** Opening DATASET block **
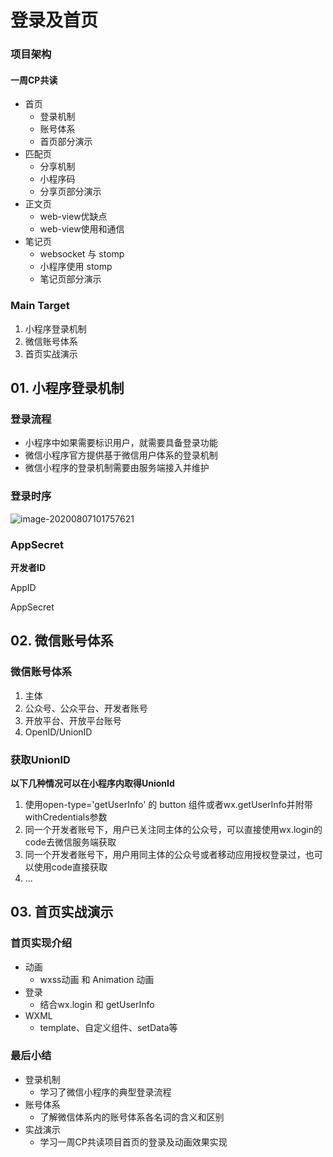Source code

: # 登录及首页

### 项目架构

#### 一周CP共读

+ 首页
  + 登录机制
  + 账号体系
  + 首页部分演示
+ 匹配页
  + 分享机制
  + 小程序码
  + 分享页部分演示
+ 正文页
  + web-view优缺点
  + web-view使用和通信
+ 笔记页
  + websocket 与 stomp
  + 小程序使用 stomp
  + 笔记页部分演示



### Main Target

1. 小程序登录机制
2. 微信账号体系
3. 首页实战演示



## 01. 小程序登录机制

### 登录流程

+ 小程序中如果需要标识用户，就需要具备登录功能
+ 微信小程序官方提供基于微信用户体系的登录机制
+ 微信小程序的登录机制需要由服务端接入并维护



### 登录时序

![image-20200807101757621](C:\Users\Admin\AppData\Roaming\Typora\typora-user-images\image-20200807101757621.png)



### AppSecret

**开发者ID**

AppID

AppSecret



## 02. 微信账号体系

### 微信账号体系

1. 主体
2. 公众号、公众平台、开发者账号
3. 开放平台、开放平台账号
4. OpenID/UnionID



### 获取UnionID

**以下几种情况可以在小程序内取得UnionId**

1. 使用open-type='getUserInfo' 的 button 组件或者wx.getUserInfo并附带 withCredentials参数
2. 同一个开发者账号下，用户已关注同主体的公众号，可以直接使用wx.login的code去微信服务端获取
3. 同一个开发者账号下，用户用同主体的公众号或者移动应用授权登录过，也可以使用code直接获取
4. ...



## 03. 首页实战演示

### 首页实现介绍

+ 动画
  + wxss动画 和 Animation 动画
+ 登录
  + 结合wx.login 和 getUserInfo
+ WXML
  + template、自定义组件、setData等





### 最后小结

+ 登录机制
  + 学习了微信小程序的典型登录流程
+ 账号体系
  + 了解微信体系内的账号体系各名词的含义和区别
+ 实战演示
  + 学习一周CP共读项目首页的登录及动画效果实现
** Closing DATASET block **
**ASSIGNMENT:** All entries are to be retyped exactly. Omit any embedded images.

**WRITTEN RESPONSE:**
Source code

: # 登录及首页

### 项目架构

#### 一周CP共读

+ 首页
  + 登录机制
  + 账号体系
  + 首页部分演示
+ 匹配页
  + 分享机制
  + 小程序码
  + 分享页部分演示
+ 正文页
  + web-view优缺点
  + web-view使用和通信
+ 笔记页
  + websocket 与 stomp
  + 小程序使用 stomp
  + 笔记页部分演示



### Main Target

1. 小程序登录机制
2. 微信账号体系
3. 首页实战演示



## 01. 小程序登录机制

### 登录流程

+ 小程序中如果需要标识用户，就需要具备登录功能
+ 微信小程序官方提供基于微信用户体系的登录机制
+ 微信小程序的登录机制需要由服务端接入并维护



### 登录时序

![image-20200807101757621](C:\Users\Admin\AppData\Roaming\Typora\typora-user-images\image-20200807101757621.png)



### AppSecret

**开发者ID**

AppID

AppSecret



## 02. 微信账号体系

### 微信账号体系

1. 主体
2. 公众号、公众平台、开发者账号
3. 开放平台、开放平台账号
4. OpenID/UnionID



### 获取UnionID

**以下几种情况可以在小程序内取得UnionId**

1. 使用open-type='getUserInfo' 的 button 组件或者wx.getUserInfo并附带 withCredentials参数
2. 同一个开发者账号下，用户已关注同主体的公众号，可以直接使用wx.login的code去微信服务端获取
3. 同一个开发者账号下，用户用同主体的公众号或者移动应用授权登录过，也可以使用code直接获取
4. ...



## 03. 首页实战演示

### 首页实现介绍

+ 动画
  + wxss动画 和 Animation 动画
+ 登录
  + 结合wx.login 和 getUserInfo
+ WXML
  + template、自定义组件、setData等





### 最后小结

+ 登录机制
  + 学习了微信小程序的典型登录流程
+ 账号体系
  + 了解微信体系内的账号体系各名词的含义和区别
+ 实战演示
  + 学习一周CP共读项目首页的登录及动画效果实现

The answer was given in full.